▸ WORK ORDER:
Images do not belong in the copy. Set down all the entries exactly.

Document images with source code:
=======

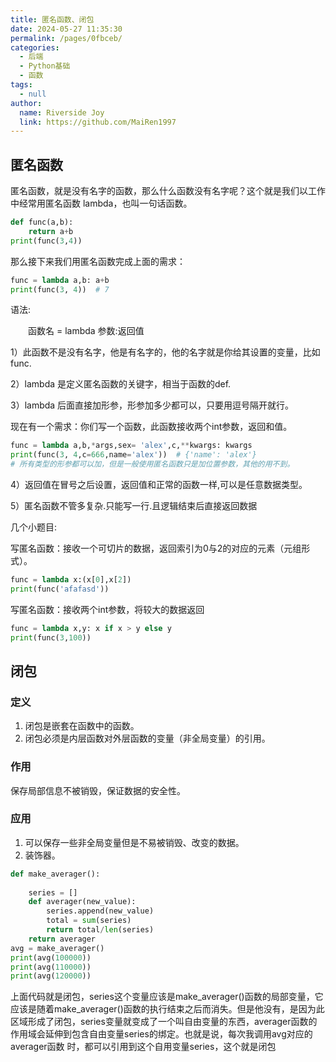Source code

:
 ```yaml
---
title: 匿名函数、闭包
date: 2024-05-27 11:35:30
permalink: /pages/0fbceb/
categories: 
  - 后端
  - Python基础
  - 函数
tags: 
  - null
author: 
  name: Riverside Joy
  link: https://github.com/MaiRen1997
---
```

## 匿名函数

匿名函数，就是没有名字的函数，那么什么函数没有名字呢？这个就是我们以工作中经常用匿名函数 lambda，也叫一句话函数。

```python
def func(a,b):
    return a+b
print(func(3,4))
```

那么接下来我们用匿名函数完成上面的需求：

```python
func = lambda a,b: a+b
print(func(3, 4))  # 7
```

语法:

　　函数名 = lambda 参数:返回值

  1）此函数不是没有名字，他是有名字的，他的名字就是你给其设置的变量，比如func.

  2）lambda 是定义匿名函数的关键字，相当于函数的def.

  3）lambda 后面直接加形参，形参加多少都可以，只要用逗号隔开就行。

现在有一个需求：你们写一个函数，此函数接收两个int参数，返回和值。

```python
func = lambda a,b,*args,sex= 'alex',c,**kwargs: kwargs
print(func(3, 4,c=666,name='alex'))  # {'name': 'alex'}
# 所有类型的形参都可以加，但是一般使用匿名函数只是加位置参数，其他的用不到。
```

4）返回值在冒号之后设置，返回值和正常的函数一样,可以是任意数据类型。

5）匿名函数不管多复杂.只能写一行.且逻辑结束后直接返回数据

几个小题目:

写匿名函数：接收一个可切片的数据，返回索引为0与2的对应的元素（元组形式）。

```python
func = lambda x:(x[0],x[2])
print(func('afafasd'))
```

写匿名函数：接收两个int参数，将较大的数据返回

```python
func = lambda x,y: x if x > y else y
print(func(3,100))
```

## 闭包

### 定义

1. 闭包是嵌套在函数中的函数。
2. 闭包必须是内层函数对外层函数的变量（非全局变量）的引用。

### 作用

保存局部信息不被销毁，保证数据的安全性。

### 应用

1. 可以保存一些非全局变量但是不易被销毁、改变的数据。
2. 装饰器。

```python
def make_averager():
    
    series = []
    def averager(new_value):
        series.append(new_value)
        total = sum(series)
        return total/len(series)
    return averager
avg = make_averager()
print(avg(100000))
print(avg(110000))
print(avg(120000))
```

上面代码就是闭包，series这个变量应该是make_averager()函数的局部变量，它应该是随着make_averager()函数的执行结束之后而消失。但是他没有，是因为此区域形成了闭包，series变量就变成了一个叫自由变量的东西，averager函数的作用域会延伸到包含自由变量series的绑定。也就是说，每次我调用avg对应的averager函数 时，都可以引用到这个自用变量series，这个就是闭包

=======

▸ RESULT FOR THIS EXERCISE:
Source code

:
 ```yaml
---
title: 匿名函数、闭包
date: 2024-05-27 11:35:30
permalink: /pages/0fbceb/
categories: 
  - 后端
  - Python基础
  - 函数
tags: 
  - null
author: 
  name: Riverside Joy
  link: https://github.com/MaiRen1997
---
```

## 匿名函数

匿名函数，就是没有名字的函数，那么什么函数没有名字呢？这个就是我们以工作中经常用匿名函数 lambda，也叫一句话函数。

```python
def func(a,b):
    return a+b
print(func(3,4))
```

那么接下来我们用匿名函数完成上面的需求：

```python
func = lambda a,b: a+b
print(func(3, 4))  # 7
```

语法:

　　函数名 = lambda 参数:返回值

  1）此函数不是没有名字，他是有名字的，他的名字就是你给其设置的变量，比如func.

  2）lambda 是定义匿名函数的关键字，相当于函数的def.

  3）lambda 后面直接加形参，形参加多少都可以，只要用逗号隔开就行。

现在有一个需求：你们写一个函数，此函数接收两个int参数，返回和值。

```python
func = lambda a,b,*args,sex= 'alex',c,**kwargs: kwargs
print(func(3, 4,c=666,name='alex'))  # {'name': 'alex'}
# 所有类型的形参都可以加，但是一般使用匿名函数只是加位置参数，其他的用不到。
```

4）返回值在冒号之后设置，返回值和正常的函数一样,可以是任意数据类型。

5）匿名函数不管多复杂.只能写一行.且逻辑结束后直接返回数据

几个小题目:

写匿名函数：接收一个可切片的数据，返回索引为0与2的对应的元素（元组形式）。

```python
func = lambda x:(x[0],x[2])
print(func('afafasd'))
```

写匿名函数：接收两个int参数，将较大的数据返回

```python
func = lambda x,y: x if x > y else y
print(func(3,100))
```

## 闭包

### 定义

1. 闭包是嵌套在函数中的函数。
2. 闭包必须是内层函数对外层函数的变量（非全局变量）的引用。

### 作用

保存局部信息不被销毁，保证数据的安全性。

### 应用

1. 可以保存一些非全局变量但是不易被销毁、改变的数据。
2. 装饰器。

```python
def make_averager():
    
    series = []
    def averager(new_value):
        series.append(new_value)
        total = sum(series)
        return total/len(series)
    return averager
avg = make_averager()
print(avg(100000))
print(avg(110000))
print(avg(120000))
```

上面代码就是闭包，series这个变量应该是make_averager()函数的局部变量，它应该是随着make_averager()函数的执行结束之后而消失。但是他没有，是因为此区域形成了闭包，series变量就变成了一个叫自由变量的东西，averager函数的作用域会延伸到包含自由变量series的绑定。也就是说，每次我调用avg对应的averager函数 时，都可以引用到这个自用变量series，这个就是闭包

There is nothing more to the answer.